The TaintDroid project takes a runtime taint tracking approach toward analyzing Android apps. They have the benefit that the wire format for distributing apps (bytecode for the Dalvik VM) is not raw machine code, allowing them to modify the on-phone Dalvik compiler to add runtime taint tracking, yielding them an entirely reasonable 14% performance overhead on CPU-bound workloads. They similarly added annotations to the Android file-system and IPC layers to track tainted data.
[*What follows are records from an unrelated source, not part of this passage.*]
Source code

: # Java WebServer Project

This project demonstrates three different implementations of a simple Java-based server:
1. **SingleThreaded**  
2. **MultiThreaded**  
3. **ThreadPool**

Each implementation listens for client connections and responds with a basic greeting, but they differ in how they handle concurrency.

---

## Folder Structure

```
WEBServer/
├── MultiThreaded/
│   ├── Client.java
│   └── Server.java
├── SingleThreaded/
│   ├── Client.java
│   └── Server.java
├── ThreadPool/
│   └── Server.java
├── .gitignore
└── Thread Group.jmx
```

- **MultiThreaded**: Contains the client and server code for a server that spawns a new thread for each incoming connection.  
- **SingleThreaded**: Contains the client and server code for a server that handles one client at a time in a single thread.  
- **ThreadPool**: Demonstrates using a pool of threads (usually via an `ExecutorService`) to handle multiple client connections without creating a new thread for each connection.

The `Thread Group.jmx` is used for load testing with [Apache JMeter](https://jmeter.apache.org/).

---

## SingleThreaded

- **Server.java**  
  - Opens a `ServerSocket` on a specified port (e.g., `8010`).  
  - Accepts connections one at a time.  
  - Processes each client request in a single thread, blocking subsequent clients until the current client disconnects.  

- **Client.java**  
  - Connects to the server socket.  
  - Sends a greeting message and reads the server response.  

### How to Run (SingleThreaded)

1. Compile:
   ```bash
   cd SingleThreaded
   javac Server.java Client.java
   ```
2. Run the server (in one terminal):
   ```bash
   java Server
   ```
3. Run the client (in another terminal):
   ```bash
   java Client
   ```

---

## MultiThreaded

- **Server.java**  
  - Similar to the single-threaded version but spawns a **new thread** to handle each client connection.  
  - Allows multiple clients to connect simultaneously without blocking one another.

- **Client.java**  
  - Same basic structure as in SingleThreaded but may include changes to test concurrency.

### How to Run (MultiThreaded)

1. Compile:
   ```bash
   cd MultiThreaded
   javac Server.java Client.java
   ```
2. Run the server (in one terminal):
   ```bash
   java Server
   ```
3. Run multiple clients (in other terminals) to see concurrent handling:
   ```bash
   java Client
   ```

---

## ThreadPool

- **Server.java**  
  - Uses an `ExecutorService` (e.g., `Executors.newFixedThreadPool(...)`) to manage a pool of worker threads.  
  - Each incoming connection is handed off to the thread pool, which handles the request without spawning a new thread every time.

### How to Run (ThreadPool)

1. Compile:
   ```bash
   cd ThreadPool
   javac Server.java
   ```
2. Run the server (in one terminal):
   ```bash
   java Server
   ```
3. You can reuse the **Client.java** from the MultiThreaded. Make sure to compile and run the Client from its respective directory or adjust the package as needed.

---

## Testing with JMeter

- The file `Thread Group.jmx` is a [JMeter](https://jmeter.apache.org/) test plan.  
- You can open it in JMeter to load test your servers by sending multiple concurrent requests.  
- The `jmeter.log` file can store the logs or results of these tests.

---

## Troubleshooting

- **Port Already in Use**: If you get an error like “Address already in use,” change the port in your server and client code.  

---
The TaintDroid team did cut some corners: they punted on dealing with native ARM code, which some Android apps might include for better performance, and they similarly do not track taint from a conditional expression through to the resulting computation. (Impact: malicious apps could be easily engineered to trick the current TaintDroid implementation, and souping up TaintDroid to deal with this would require static analysis, more runtime overhead, or some combination of both.)
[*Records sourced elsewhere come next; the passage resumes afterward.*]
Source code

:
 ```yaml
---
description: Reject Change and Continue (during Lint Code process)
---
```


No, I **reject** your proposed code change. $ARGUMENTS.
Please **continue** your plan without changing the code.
Despite these limitations, the TaintDroid project managed to identify a number of Android apps that were clearly behaving in ways that users would find objectionable. (In hindsight, it should not be surprising when you install an advertising-supported free app that they are going to want to know as much about you as they can to better target their advertisements at you.) Since the publication of TaintDroid in 2010, there has been an explosion of research into every possible method of enhancing Android security, whether through static analysis or dynamic runtime mechanisms. Even Google is in the game, launching its "Bouncer" system in 2012, running within its Android app store, doing some combination of static analysis along with running each app inside a virtual machine to detect undesirable behavior. Google itself has had very little to say about how Bouncer works,^b but Miller and Oberheide did some clever reverse engineering that suggests Google still has a ways yet to go.^c

Certainly, whatever Google does, malicious developers will find ways around it. For example, code obfuscators do a great job of confusing static analyzers. Likewise, runtime systems can only check code that actually executes; if a malicious app can detect that it's being monitored, it might then avoid misbehavior. Over the long term, it's seemingly easy to predict circumstances analogous to current pattern-matching anti-virus systems, which require continuous updates. However, consider that Google may well choose to err on the side of denying programs access to the store. Apps with ambiguous behaviors could be preemptively forbidden, working around some of the imprecision inherent in analyzing apps for malice. Information flow techniques will, inevitably, play a huge role in policing the app ecosystems on our phones and elsewhere in our computational world.